■ Exercise aim
Repeat back the entries that follow, keeping every word as it is.

■ Given entries
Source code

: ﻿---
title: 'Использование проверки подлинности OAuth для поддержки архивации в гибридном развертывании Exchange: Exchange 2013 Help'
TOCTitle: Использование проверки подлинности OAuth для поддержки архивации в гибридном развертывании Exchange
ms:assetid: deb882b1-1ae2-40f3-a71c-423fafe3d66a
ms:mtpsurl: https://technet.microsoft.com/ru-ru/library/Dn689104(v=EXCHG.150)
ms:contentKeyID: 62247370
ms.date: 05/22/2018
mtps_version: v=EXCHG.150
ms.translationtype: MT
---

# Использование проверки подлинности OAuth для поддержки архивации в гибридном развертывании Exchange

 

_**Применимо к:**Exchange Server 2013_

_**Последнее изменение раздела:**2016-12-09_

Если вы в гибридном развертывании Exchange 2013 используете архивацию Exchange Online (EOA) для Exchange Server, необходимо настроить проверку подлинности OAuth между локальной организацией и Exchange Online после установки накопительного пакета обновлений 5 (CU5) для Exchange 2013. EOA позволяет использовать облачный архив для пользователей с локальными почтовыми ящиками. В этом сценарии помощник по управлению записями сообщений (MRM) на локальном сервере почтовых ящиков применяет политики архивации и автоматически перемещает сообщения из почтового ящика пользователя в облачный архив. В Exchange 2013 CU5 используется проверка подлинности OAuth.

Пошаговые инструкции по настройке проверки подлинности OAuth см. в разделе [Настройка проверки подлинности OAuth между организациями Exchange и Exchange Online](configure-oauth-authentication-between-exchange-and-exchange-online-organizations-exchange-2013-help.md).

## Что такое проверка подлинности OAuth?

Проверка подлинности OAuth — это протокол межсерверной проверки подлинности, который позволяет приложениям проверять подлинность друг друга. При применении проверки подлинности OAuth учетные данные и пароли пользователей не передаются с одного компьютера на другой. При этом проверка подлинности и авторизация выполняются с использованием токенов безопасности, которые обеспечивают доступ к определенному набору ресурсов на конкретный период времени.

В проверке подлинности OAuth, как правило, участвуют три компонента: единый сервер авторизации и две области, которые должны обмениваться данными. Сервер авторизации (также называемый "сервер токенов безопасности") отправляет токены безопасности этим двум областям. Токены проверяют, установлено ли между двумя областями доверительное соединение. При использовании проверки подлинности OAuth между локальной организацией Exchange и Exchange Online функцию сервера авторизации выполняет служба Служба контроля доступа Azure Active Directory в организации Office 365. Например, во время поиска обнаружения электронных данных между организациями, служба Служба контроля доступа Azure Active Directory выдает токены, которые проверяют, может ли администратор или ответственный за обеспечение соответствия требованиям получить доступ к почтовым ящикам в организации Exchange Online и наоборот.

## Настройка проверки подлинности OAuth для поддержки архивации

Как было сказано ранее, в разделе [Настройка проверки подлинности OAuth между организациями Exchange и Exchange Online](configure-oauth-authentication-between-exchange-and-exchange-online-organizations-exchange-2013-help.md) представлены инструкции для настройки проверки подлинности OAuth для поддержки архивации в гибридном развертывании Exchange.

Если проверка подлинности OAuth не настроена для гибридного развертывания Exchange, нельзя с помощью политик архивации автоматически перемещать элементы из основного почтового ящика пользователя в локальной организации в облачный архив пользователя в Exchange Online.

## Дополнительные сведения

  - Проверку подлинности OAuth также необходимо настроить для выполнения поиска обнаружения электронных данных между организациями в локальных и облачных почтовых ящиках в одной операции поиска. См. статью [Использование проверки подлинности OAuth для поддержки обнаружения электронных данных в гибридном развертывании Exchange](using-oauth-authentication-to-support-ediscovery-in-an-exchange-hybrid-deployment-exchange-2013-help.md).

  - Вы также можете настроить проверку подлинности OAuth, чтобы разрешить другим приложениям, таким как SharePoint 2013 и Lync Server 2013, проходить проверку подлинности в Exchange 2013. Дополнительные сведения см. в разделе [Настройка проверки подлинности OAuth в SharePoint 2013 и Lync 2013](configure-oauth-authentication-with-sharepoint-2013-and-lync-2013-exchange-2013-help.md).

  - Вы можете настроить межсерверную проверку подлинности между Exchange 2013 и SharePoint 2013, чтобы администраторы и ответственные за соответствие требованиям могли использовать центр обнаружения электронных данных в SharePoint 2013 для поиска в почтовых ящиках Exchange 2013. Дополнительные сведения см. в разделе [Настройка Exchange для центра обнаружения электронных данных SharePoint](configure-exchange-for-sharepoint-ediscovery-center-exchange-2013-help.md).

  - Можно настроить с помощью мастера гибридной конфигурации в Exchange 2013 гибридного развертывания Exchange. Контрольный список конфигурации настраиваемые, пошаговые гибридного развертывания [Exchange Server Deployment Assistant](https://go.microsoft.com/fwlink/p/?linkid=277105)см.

■ Solution below
Source code

: ﻿---
title: 'Использование проверки подлинности OAuth для поддержки архивации в гибридном развертывании Exchange: Exchange 2013 Help'
TOCTitle: Использование проверки подлинности OAuth для поддержки архивации в гибридном развертывании Exchange
ms:assetid: deb882b1-1ae2-40f3-a71c-423fafe3d66a
ms:mtpsurl: https://technet.microsoft.com/ru-ru/library/Dn689104(v=EXCHG.150)
ms:contentKeyID: 62247370
ms.date: 05/22/2018
mtps_version: v=EXCHG.150
ms.translationtype: MT
---

# Использование проверки подлинности OAuth для поддержки архивации в гибридном развертывании Exchange

 

_**Применимо к:**Exchange Server 2013_

_**Последнее изменение раздела:**2016-12-09_

Если вы в гибридном развертывании Exchange 2013 используете архивацию Exchange Online (EOA) для Exchange Server, необходимо настроить проверку подлинности OAuth между локальной организацией и Exchange Online после установки накопительного пакета обновлений 5 (CU5) для Exchange 2013. EOA позволяет использовать облачный архив для пользователей с локальными почтовыми ящиками. В этом сценарии помощник по управлению записями сообщений (MRM) на локальном сервере почтовых ящиков применяет политики архивации и автоматически перемещает сообщения из почтового ящика пользователя в облачный архив. В Exchange 2013 CU5 используется проверка подлинности OAuth.

Пошаговые инструкции по настройке проверки подлинности OAuth см. в разделе [Настройка проверки подлинности OAuth между организациями Exchange и Exchange Online](configure-oauth-authentication-between-exchange-and-exchange-online-organizations-exchange-2013-help.md).

## Что такое проверка подлинности OAuth?

Проверка подлинности OAuth — это протокол межсерверной проверки подлинности, который позволяет приложениям проверять подлинность друг друга. При применении проверки подлинности OAuth учетные данные и пароли пользователей не передаются с одного компьютера на другой. При этом проверка подлинности и авторизация выполняются с использованием токенов безопасности, которые обеспечивают доступ к определенному набору ресурсов на конкретный период времени.

В проверке подлинности OAuth, как правило, участвуют три компонента: единый сервер авторизации и две области, которые должны обмениваться данными. Сервер авторизации (также называемый "сервер токенов безопасности") отправляет токены безопасности этим двум областям. Токены проверяют, установлено ли между двумя областями доверительное соединение. При использовании проверки подлинности OAuth между локальной организацией Exchange и Exchange Online функцию сервера авторизации выполняет служба Служба контроля доступа Azure Active Directory в организации Office 365. Например, во время поиска обнаружения электронных данных между организациями, служба Служба контроля доступа Azure Active Directory выдает токены, которые проверяют, может ли администратор или ответственный за обеспечение соответствия требованиям получить доступ к почтовым ящикам в организации Exchange Online и наоборот.

## Настройка проверки подлинности OAuth для поддержки архивации

Как было сказано ранее, в разделе [Настройка проверки подлинности OAuth между организациями Exchange и Exchange Online](configure-oauth-authentication-between-exchange-and-exchange-online-organizations-exchange-2013-help.md) представлены инструкции для настройки проверки подлинности OAuth для поддержки архивации в гибридном развертывании Exchange.

Если проверка подлинности OAuth не настроена для гибридного развертывания Exchange, нельзя с помощью политик архивации автоматически перемещать элементы из основного почтового ящика пользователя в локальной организации в облачный архив пользователя в Exchange Online.

## Дополнительные сведения

  - Проверку подлинности OAuth также необходимо настроить для выполнения поиска обнаружения электронных данных между организациями в локальных и облачных почтовых ящиках в одной операции поиска. См. статью [Использование проверки подлинности OAuth для поддержки обнаружения электронных данных в гибридном развертывании Exchange](using-oauth-authentication-to-support-ediscovery-in-an-exchange-hybrid-deployment-exchange-2013-help.md).

  - Вы также можете настроить проверку подлинности OAuth, чтобы разрешить другим приложениям, таким как SharePoint 2013 и Lync Server 2013, проходить проверку подлинности в Exchange 2013. Дополнительные сведения см. в разделе [Настройка проверки подлинности OAuth в SharePoint 2013 и Lync 2013](configure-oauth-authentication-with-sharepoint-2013-and-lync-2013-exchange-2013-help.md).

  - Вы можете настроить межсерверную проверку подлинности между Exchange 2013 и SharePoint 2013, чтобы администраторы и ответственные за соответствие требованиям могли использовать центр обнаружения электронных данных в SharePoint 2013 для поиска в почтовых ящиках Exchange 2013. Дополнительные сведения см. в разделе [Настройка Exchange для центра обнаружения электронных данных SharePoint](configure-exchange-for-sharepoint-ediscovery-center-exchange-2013-help.md).

  - Можно настроить с помощью мастера гибридной конфигурации в Exchange 2013 гибридного развертывания Exchange. Контрольный список конфигурации настраиваемые, пошаговые гибридного развертывания [Exchange Server Deployment Assistant](https://go.microsoft.com/fwlink/p/?linkid=277105)см.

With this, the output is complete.